Monetary expansion has to be of a direct, diffuse nature. Current methods of bond-buying used by the US Federal Reserve are well into the point of diminishing returns, and end up concentrating the QE in very few hands. The only real discussion and analysis should be about the rate of annual increases. The US Federal Reserve has not yet been granted this power by the US Congress, which restricts the Fed’s ability to do what is necessary.

Monetary expansion has to rise at a compounded rate of 16-24% a year, possibly higher, to offset technological deflation and keep the Wu-Xia Shadow Rate in step with the size of the deflationary force. Current patterns of monetary expansion and the absence of inflation already supply the data to support this conclusion.

Since most government spending in the US and similarly advanced nations constitutes direct payments to individuals, these payments should be formalized into a Direct Universal Exponential Stipend (DUES) that is paid equally to all citizens, and is funded by this central bank monetary expansion.

This DUES constitutes a dynamic and rapidly strengthening safety net, as well as a catalyst for entrepreneurship. Unlike negative interest rates, this does not punish savers, and is more scalable in accordance with accelerating technological deflation.

Federal income taxes can be phased out gradually and systematically, with all Federal government spending covered by monetary expansion, which itself is mostly the DUES.

This sort of reform taking current levels of technological progress and the associated deflation into account to create tax, monetary, and regulatory policies far more favorable to entrepreneurship transcends both socialism and capitalism.

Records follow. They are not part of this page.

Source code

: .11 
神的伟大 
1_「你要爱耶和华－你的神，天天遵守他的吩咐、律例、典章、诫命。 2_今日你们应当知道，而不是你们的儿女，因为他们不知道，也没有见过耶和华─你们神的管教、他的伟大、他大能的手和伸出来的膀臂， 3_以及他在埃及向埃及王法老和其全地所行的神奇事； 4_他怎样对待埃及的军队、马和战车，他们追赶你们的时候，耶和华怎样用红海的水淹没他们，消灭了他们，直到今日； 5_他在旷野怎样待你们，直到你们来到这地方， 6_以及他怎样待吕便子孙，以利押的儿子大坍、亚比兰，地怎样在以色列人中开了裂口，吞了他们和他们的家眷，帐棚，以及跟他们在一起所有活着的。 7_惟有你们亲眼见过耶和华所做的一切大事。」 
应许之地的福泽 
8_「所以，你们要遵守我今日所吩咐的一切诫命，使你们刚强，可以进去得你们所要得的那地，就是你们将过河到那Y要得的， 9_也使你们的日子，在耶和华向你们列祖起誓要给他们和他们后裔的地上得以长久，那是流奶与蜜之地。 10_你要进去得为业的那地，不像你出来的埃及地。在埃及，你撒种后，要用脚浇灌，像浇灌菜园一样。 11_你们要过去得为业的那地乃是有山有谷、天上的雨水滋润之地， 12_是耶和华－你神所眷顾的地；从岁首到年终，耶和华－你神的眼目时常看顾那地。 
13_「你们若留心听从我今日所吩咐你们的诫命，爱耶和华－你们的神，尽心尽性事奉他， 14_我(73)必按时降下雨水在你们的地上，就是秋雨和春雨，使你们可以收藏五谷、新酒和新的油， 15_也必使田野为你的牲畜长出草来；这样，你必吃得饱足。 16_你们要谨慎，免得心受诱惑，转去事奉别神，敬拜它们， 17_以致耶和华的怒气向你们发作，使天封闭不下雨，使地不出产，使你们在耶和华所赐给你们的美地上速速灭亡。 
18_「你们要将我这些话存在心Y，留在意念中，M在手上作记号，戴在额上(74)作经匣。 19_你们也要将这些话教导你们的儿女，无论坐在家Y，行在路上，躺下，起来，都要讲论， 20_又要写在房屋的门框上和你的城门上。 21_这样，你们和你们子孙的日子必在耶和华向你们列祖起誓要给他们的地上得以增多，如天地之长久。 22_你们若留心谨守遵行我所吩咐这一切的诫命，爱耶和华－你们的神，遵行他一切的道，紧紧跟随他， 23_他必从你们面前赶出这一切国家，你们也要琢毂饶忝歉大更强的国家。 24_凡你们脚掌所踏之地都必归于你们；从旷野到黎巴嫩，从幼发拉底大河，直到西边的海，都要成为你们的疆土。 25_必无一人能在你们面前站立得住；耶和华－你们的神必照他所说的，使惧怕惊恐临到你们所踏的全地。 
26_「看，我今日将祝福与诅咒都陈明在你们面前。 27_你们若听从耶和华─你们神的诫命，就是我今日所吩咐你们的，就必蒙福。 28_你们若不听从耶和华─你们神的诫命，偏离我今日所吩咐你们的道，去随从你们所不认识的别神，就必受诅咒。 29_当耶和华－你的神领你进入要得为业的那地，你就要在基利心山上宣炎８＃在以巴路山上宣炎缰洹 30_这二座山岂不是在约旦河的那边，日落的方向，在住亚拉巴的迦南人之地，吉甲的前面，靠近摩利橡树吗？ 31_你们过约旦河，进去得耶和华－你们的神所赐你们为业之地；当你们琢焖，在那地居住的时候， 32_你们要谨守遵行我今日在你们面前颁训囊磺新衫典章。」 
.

It is also the only way to harness disruptive technologies, such as AI, into a vehicle of broadly increased human prosperity.

The US is not going to be the first nation to transition to such a new policy era, and certainly not before the next crisis. Hong Kong, Singapore, Canada, and Switzerland are more suitable candidates to be the first countries to reform in favor of 21st century economic forces.

Few individuals, even if they work in the technology industry, have trained themselves to think like an active part of the ATOM. This mindset can be very profitable once adopted, and will become one of the core skillsets that an adult needs to have in order to prosper.